Still from Tokyo Twilight (1957), directed by Yasujirō Ozu. Photo: courtesy Everett Collection
Still from Tokyo Twilight (1957), directed by Yasujirō Ozu. Photo: courtesy Everett Collection
Moeko Fujii is an essayist and critic whose work has appeared in The New Yorker, The New York Review of Books, Criterion, Aperture Magazine, and elsewhere. She currently writes a column on film for Orion Magazine.

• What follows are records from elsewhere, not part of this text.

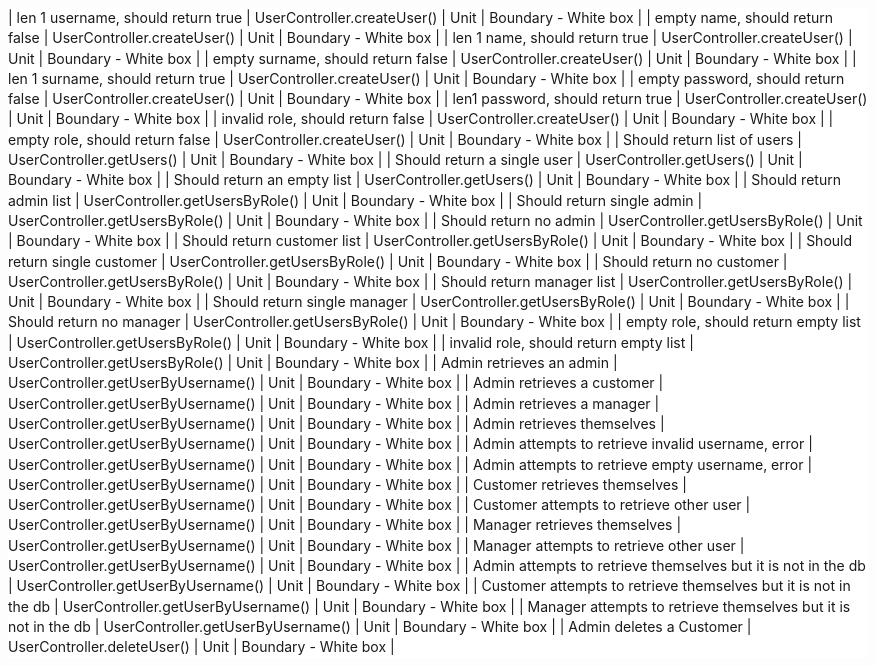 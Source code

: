 | len 1 username, should return true |  UserController.createUser()               |  Unit          |  Boundary - White box              |
| empty name, should return false |  UserController.createUser()               |  Unit          |  Boundary - White box              |
| len 1 name, should return true |  UserController.createUser()               |  Unit          |  Boundary - White box              |
| empty surname, should return false |  UserController.createUser()               |  Unit          |  Boundary - White box              |
| len 1 surname, should return true |  UserController.createUser()               |  Unit          |  Boundary - White box              |
| empty password, should return false |  UserController.createUser()               |  Unit          |  Boundary - White box              |
| len1 password, should return true |  UserController.createUser()               |  Unit          |  Boundary - White box              |
| invalid role, should return false |  UserController.createUser()               |  Unit          |  Boundary - White box              |
| empty role, should return false |  UserController.createUser()               |  Unit          |  Boundary - White box              |
| Should return list of users |  UserController.getUsers()               |  Unit          |  Boundary - White box              |
| Should return a single user |  UserController.getUsers()               |  Unit          |  Boundary - White box              |
| Should return an empty list |  UserController.getUsers()               |  Unit          |  Boundary - White box              |
| Should return admin list |  UserController.getUsersByRole()               |  Unit          |  Boundary - White box              |
| Should return single admin |  UserController.getUsersByRole()               |  Unit          |  Boundary - White box              |
| Should return no admin |  UserController.getUsersByRole()               |  Unit          |  Boundary - White box              |
| Should return customer list |  UserController.getUsersByRole()               |  Unit          |  Boundary - White box              |
| Should return single customer |  UserController.getUsersByRole()               |  Unit          |  Boundary - White box              |
| Should return no customer |  UserController.getUsersByRole()               |  Unit          |  Boundary - White box              |
| Should return manager list |  UserController.getUsersByRole()               |  Unit          |  Boundary - White box              |
| Should return single manager |  UserController.getUsersByRole()               |  Unit          |  Boundary - White box              |
| Should return no manager |  UserController.getUsersByRole()               |  Unit          |  Boundary - White box              |
| empty role, should return empty list |  UserController.getUsersByRole()               |  Unit          |  Boundary - White box              |
| invalid role, should return empty list |  UserController.getUsersByRole()               |  Unit          |  Boundary - White box              |
| Admin retrieves an admin |  UserController.getUserByUsername()               |  Unit          |  Boundary - White box              |
| Admin retrieves a customer |  UserController.getUserByUsername()               |  Unit          |  Boundary - White box              |
| Admin retrieves a manager |  UserController.getUserByUsername()               |  Unit          |  Boundary - White box              |
| Admin retrieves themselves |  UserController.getUserByUsername()               |  Unit          |  Boundary - White box              |
| Admin attempts to retrieve invalid username, error |  UserController.getUserByUsername()               |  Unit          |  Boundary - White box              |
| Admin attempts to retrieve empty username, error |  UserController.getUserByUsername()               |  Unit          |  Boundary - White box              |
| Customer retrieves themselves |  UserController.getUserByUsername()               |  Unit          |  Boundary - White box              |
| Customer attempts to retrieve other user |  UserController.getUserByUsername()               |  Unit          |  Boundary - White box              |
| Manager retrieves themselves |  UserController.getUserByUsername()               |  Unit          |  Boundary - White box              |
| Manager attempts to retrieve other user |  UserController.getUserByUsername()               |  Unit          |  Boundary - White box              |
| Admin attempts to retrieve themselves but it is not in the db |  UserController.getUserByUsername()               |  Unit          |  Boundary - White box              |
| Customer attempts to retrieve themselves but it is not in the db |  UserController.getUserByUsername()               |  Unit          |  Boundary - White box              |
| Manager attempts to retrieve themselves but it is not in the db |  UserController.getUserByUsername()               |  Unit          |  Boundary - White box              |
| Admin deletes a Customer |  UserController.deleteUser()               |  Unit          |  Boundary - White box              |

Carlos Valladares is a writer and critic from Los Angeles. He studied film at Stanford University and began his PhD in History of Art and Film & Media Studies at Yale University in fall 2019. He contributes regularly to Art in America, n+1, and Frieze. He lives in New York. Photo: Jade Sacker
Although Shiguéhiko Hasumi is among the world’s great critics and philosophers of cinema, his writings are strangely hard to come by in the Anglosphere. This makes the University of California Press publication of his Directed by Yasujirō Ozu, translated by Ryan Cook and deftly contextualized in an introduction by Aaron Gerow, a publishing event of immense proportions. To English-speaking audiences, it introduces Hasumi himself: born in 1936 in Roppongi, Tokyo; the recipient of a PhD from the Sorbonne; a translator into Japanese of the French philosophers Roland Barthes, Gilles Deleuze, and Michel Foucault; one-time president of the University of Tokyo; a novelist awarded the Mishima Yukio Prize at the age of eighty; and a renowned writer on cinema and literature, the author of over thirty books over the course of six decades.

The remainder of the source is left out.